# Exercise prompt
Pull every line of the entries that has the word "zdroj".
---+---
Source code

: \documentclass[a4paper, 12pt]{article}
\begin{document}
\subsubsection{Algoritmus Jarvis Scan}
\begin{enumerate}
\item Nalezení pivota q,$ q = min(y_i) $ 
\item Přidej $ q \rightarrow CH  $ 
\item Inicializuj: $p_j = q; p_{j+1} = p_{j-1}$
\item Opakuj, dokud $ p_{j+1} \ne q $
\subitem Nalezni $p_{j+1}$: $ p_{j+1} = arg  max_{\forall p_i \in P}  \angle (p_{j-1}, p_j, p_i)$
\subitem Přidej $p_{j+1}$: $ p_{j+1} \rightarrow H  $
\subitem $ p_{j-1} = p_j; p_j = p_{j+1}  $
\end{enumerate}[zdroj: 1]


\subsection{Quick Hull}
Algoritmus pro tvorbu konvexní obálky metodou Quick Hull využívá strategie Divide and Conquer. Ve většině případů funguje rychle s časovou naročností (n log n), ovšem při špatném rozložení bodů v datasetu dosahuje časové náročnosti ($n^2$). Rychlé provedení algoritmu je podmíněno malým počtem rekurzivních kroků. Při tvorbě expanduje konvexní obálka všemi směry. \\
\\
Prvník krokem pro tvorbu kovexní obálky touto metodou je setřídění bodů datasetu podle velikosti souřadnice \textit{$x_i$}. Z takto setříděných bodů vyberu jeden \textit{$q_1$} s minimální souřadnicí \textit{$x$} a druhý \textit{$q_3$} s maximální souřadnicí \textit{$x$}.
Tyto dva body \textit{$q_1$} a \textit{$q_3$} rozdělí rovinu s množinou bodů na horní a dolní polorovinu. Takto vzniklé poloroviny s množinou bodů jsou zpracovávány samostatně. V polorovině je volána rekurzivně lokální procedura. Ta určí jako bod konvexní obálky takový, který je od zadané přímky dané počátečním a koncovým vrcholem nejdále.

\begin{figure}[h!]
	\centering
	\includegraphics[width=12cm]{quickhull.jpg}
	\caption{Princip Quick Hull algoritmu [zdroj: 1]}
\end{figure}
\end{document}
---+---
# The answer
\end{enumerate}[zdroj: 1]
	\caption{Princip Quick Hull algoritmu [zdroj: 1]}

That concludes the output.